REQUIRED WORK
Some entries follow. Reproduce exactly the lines starting at the one with "combine-counts has some" and stopping after the one with "disabled | Not used |".

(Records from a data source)
______________________________

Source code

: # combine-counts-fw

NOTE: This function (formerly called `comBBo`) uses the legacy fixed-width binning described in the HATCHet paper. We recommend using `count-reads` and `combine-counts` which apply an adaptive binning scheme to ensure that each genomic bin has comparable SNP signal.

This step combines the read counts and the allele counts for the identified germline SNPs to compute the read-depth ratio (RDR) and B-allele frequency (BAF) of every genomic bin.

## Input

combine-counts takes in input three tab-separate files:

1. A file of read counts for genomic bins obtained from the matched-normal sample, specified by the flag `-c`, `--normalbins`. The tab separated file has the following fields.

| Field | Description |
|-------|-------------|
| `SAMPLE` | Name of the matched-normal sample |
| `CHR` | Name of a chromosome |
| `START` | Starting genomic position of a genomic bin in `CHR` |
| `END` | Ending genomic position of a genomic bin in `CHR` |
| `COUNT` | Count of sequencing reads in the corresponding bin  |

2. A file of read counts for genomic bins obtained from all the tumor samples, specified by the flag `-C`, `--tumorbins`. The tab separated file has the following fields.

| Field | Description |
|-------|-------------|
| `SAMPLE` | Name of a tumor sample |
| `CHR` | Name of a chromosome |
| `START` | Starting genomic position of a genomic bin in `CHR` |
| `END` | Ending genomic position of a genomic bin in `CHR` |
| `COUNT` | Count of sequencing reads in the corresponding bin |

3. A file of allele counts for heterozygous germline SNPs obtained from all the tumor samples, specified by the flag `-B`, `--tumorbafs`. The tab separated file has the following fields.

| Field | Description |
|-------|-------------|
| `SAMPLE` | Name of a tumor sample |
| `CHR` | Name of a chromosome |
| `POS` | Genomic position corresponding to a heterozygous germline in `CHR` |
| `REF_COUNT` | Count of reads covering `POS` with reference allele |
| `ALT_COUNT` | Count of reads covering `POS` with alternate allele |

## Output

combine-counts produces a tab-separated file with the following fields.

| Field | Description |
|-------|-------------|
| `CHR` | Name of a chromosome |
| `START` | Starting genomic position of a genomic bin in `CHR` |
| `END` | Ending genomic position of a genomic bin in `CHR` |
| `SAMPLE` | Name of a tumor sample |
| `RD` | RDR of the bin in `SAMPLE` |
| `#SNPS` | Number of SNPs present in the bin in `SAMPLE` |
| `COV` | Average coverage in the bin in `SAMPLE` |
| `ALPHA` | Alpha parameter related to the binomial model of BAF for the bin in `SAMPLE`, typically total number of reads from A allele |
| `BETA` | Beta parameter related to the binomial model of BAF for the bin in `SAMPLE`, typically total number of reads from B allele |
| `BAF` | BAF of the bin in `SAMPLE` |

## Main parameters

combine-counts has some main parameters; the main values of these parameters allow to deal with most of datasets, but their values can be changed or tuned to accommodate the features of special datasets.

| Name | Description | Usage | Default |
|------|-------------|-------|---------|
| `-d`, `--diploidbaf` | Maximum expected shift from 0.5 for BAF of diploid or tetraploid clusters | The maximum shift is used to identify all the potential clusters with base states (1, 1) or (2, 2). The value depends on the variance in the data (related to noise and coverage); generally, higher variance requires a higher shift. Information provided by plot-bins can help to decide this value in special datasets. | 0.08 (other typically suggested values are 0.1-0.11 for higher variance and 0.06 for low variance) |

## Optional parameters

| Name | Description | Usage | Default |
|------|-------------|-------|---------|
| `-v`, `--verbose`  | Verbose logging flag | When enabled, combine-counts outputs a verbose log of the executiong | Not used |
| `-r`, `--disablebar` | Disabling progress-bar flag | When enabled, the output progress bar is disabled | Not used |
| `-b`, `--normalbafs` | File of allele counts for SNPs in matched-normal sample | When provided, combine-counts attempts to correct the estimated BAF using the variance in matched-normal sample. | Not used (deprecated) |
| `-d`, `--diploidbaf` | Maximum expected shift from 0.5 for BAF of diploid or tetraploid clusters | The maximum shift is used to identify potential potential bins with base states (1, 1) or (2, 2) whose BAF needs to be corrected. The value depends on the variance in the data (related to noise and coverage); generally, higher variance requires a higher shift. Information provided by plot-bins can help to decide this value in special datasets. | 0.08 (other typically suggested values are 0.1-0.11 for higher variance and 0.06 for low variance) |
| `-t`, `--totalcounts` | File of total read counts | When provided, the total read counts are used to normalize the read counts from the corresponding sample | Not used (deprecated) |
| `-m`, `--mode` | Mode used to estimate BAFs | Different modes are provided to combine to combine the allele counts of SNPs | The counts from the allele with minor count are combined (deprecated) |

______________________________

REPLY
combine-counts has some main parameters; the main values of these parameters allow to deal with most of datasets, but their values can be changed or tuned to accommodate the features of special datasets.

| Name | Description | Usage | Default |
|------|-------------|-------|---------|
| `-d`, `--diploidbaf` | Maximum expected shift from 0.5 for BAF of diploid or tetraploid clusters | The maximum shift is used to identify all the potential clusters with base states (1, 1) or (2, 2). The value depends on the variance in the data (related to noise and coverage); generally, higher variance requires a higher shift. Information provided by plot-bins can help to decide this value in special datasets. | 0.08 (other typically suggested values are 0.1-0.11 for higher variance and 0.06 for low variance) |

## Optional parameters

| Name | Description | Usage | Default |
|------|-------------|-------|---------|
| `-v`, `--verbose`  | Verbose logging flag | When enabled, combine-counts outputs a verbose log of the executiong | Not used |
| `-r`, `--disablebar` | Disabling progress-bar flag | When enabled, the output progress bar is disabled | Not used |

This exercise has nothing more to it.